» WHAT TO WORK ON
Scan the records for the word "Menge". Copy each line that includes it.
DATA PROVIDED START
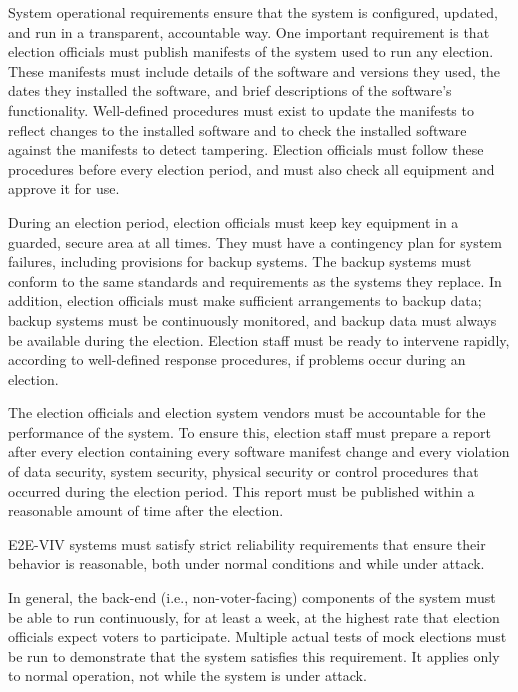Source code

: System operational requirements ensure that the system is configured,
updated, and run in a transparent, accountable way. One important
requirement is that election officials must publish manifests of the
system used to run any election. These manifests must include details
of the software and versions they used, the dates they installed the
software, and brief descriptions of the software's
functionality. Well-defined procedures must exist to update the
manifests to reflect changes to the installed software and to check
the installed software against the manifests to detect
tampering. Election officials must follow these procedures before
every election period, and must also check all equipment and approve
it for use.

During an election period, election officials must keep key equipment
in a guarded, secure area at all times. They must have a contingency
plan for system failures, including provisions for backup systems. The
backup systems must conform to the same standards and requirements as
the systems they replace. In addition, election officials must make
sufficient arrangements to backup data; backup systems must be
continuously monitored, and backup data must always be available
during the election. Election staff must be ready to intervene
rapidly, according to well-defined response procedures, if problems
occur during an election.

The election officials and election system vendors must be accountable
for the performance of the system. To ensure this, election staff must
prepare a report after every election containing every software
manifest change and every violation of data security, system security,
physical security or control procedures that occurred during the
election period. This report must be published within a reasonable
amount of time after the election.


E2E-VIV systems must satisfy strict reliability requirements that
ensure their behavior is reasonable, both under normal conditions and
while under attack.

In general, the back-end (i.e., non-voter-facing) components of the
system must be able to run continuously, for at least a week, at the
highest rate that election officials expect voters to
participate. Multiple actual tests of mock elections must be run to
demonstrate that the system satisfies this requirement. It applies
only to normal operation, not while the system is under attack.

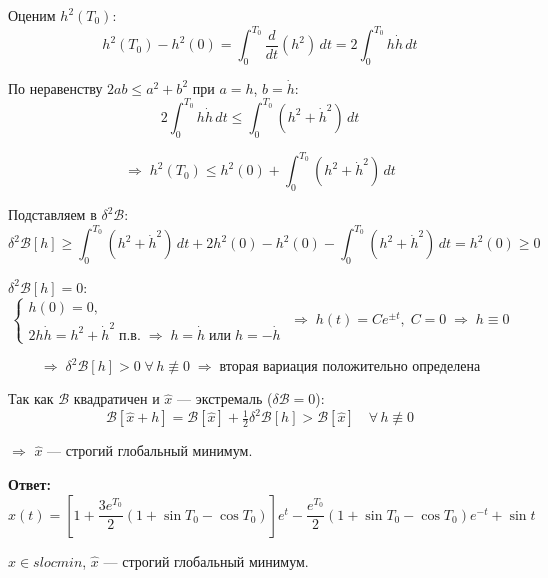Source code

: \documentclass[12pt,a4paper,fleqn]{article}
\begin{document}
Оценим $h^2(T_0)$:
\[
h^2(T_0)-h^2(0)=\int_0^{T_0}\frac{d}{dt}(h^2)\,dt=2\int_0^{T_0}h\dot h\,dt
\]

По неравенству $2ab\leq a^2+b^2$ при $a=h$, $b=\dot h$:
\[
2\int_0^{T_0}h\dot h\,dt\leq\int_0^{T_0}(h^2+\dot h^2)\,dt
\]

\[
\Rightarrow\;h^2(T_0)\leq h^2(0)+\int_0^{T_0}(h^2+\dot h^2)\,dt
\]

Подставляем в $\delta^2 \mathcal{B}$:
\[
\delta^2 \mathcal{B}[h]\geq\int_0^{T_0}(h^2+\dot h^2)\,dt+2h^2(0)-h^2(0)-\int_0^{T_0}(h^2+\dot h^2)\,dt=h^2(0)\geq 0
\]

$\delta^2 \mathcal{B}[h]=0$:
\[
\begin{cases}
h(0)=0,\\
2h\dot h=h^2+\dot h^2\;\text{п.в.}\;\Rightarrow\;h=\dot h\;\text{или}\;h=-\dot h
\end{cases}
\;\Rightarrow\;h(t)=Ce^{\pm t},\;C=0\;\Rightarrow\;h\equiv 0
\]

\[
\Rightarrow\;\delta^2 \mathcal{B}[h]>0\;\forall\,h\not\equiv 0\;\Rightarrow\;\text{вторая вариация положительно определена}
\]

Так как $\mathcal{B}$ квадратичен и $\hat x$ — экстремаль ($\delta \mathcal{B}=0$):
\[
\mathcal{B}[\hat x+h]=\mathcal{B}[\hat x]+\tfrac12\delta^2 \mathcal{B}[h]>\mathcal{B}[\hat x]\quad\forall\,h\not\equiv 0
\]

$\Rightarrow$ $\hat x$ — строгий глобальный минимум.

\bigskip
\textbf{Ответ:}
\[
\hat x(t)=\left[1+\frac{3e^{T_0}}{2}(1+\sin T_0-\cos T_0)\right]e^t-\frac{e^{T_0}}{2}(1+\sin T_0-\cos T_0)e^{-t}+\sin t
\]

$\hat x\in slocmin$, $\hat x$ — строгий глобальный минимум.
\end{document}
DATA PROVIDED END
DATA PROVIDED START
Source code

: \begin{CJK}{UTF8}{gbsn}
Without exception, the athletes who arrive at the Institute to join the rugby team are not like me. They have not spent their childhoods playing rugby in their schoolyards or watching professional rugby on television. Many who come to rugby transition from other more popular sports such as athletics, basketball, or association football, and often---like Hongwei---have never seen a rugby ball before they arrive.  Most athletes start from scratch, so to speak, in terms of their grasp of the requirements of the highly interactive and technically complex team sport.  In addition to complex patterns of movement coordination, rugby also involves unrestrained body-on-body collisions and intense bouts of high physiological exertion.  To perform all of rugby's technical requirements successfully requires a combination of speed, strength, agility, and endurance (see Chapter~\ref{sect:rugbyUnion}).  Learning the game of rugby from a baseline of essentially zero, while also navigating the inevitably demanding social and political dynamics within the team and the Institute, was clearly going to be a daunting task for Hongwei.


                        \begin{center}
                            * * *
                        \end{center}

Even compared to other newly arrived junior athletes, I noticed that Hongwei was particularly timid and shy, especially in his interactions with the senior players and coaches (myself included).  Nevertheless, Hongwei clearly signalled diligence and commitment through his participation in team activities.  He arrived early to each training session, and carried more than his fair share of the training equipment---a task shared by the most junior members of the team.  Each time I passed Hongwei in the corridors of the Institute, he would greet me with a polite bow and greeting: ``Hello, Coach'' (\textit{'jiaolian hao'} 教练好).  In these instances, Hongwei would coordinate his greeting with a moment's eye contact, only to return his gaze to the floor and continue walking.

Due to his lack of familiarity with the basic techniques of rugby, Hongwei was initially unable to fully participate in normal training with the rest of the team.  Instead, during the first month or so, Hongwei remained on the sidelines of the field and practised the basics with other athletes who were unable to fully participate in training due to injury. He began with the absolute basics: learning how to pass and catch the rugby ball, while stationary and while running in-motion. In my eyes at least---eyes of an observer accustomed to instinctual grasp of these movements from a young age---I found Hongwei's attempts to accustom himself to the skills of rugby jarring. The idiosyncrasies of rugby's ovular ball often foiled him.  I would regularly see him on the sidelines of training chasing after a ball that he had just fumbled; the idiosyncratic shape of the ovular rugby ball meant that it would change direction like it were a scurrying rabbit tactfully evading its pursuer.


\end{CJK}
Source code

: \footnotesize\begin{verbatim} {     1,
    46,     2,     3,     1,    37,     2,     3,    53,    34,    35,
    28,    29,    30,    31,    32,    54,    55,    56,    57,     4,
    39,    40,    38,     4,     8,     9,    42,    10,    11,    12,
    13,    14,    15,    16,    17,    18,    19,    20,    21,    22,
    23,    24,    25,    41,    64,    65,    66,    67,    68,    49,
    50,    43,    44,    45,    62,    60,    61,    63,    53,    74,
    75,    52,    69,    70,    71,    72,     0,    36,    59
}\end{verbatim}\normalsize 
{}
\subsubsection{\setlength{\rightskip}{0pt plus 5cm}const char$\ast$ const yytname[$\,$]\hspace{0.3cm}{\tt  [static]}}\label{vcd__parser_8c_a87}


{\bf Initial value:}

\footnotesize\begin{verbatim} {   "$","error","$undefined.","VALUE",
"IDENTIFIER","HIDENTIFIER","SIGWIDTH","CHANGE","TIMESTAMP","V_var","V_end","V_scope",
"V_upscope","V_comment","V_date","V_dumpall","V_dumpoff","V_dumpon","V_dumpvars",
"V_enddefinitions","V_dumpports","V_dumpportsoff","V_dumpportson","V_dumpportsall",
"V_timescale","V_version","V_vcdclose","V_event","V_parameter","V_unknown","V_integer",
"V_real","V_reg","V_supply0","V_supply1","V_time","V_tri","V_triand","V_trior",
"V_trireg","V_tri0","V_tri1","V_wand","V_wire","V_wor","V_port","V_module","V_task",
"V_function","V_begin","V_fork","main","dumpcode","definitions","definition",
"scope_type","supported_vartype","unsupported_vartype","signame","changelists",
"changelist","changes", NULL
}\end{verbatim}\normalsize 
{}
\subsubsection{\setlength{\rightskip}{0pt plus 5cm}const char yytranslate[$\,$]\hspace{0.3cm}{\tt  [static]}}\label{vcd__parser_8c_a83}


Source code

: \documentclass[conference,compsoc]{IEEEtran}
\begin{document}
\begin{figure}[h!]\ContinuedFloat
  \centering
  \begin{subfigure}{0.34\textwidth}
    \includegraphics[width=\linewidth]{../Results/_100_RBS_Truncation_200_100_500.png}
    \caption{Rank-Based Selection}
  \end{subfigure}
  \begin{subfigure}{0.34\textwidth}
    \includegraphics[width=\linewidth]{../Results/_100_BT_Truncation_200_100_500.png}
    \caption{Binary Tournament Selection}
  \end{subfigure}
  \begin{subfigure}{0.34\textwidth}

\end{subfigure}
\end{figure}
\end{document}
DATA PROVIDED END
DATA PROVIDED START
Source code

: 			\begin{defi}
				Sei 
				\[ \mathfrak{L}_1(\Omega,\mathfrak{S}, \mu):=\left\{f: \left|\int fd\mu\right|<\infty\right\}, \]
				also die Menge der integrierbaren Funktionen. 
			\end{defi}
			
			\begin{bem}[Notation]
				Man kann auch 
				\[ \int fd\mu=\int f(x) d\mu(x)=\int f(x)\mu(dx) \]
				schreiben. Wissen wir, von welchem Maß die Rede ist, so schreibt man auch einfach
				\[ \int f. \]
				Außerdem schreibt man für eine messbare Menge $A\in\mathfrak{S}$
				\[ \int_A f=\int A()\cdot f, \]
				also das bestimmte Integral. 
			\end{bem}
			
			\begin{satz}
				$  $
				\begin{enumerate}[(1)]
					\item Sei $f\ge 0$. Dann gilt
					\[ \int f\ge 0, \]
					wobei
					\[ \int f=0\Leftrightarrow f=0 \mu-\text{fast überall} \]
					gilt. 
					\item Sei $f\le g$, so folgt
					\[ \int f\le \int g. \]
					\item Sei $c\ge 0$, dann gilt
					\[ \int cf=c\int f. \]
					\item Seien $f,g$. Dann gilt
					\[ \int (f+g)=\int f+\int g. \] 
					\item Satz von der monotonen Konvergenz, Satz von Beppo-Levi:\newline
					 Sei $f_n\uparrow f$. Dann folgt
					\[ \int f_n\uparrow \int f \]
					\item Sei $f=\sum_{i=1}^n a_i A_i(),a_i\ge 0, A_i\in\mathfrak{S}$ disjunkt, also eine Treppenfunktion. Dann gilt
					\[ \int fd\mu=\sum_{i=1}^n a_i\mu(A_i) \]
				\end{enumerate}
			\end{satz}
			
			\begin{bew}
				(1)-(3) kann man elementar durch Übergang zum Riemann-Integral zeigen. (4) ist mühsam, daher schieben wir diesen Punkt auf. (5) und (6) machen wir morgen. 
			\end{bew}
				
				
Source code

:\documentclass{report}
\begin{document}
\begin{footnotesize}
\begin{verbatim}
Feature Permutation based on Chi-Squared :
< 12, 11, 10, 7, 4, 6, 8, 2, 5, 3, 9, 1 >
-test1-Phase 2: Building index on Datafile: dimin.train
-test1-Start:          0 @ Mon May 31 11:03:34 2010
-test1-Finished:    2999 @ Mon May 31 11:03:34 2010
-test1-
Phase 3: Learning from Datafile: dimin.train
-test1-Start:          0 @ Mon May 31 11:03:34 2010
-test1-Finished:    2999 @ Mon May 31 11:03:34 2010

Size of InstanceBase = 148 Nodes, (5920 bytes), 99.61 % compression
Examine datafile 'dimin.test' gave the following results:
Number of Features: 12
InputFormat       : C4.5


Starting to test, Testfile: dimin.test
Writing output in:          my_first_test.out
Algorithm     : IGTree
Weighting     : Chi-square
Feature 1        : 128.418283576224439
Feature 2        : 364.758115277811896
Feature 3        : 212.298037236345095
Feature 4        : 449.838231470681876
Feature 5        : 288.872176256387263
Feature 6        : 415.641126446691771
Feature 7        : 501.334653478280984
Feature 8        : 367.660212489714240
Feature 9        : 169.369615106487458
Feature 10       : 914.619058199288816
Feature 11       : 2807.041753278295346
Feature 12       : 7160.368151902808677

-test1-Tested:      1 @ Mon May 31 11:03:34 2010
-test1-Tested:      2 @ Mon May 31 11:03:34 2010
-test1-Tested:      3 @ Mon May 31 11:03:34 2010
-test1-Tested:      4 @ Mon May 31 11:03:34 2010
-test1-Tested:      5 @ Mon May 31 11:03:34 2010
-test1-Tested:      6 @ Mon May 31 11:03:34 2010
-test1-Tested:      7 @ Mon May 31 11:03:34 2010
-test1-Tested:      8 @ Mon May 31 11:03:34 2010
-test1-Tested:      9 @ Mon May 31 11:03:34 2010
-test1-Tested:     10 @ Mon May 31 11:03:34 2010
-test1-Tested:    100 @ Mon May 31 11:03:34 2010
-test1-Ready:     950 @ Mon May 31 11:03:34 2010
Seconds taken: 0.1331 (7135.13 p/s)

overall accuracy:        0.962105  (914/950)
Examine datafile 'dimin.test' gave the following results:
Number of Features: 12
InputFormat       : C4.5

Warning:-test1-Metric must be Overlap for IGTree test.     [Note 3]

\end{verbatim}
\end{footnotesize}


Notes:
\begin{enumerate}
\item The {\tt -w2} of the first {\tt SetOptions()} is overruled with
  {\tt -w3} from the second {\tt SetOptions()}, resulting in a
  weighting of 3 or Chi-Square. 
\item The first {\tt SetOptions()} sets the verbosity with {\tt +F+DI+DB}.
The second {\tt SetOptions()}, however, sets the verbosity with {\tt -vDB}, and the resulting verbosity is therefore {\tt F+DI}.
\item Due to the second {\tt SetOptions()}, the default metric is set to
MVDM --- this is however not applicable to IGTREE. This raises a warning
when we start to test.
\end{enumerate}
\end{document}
DATA PROVIDED END
» RESPONSE TO THE TASK
				also die Menge der integrierbaren Funktionen. 
				Außerdem schreibt man für eine messbare Menge $A\in\mathfrak{S}$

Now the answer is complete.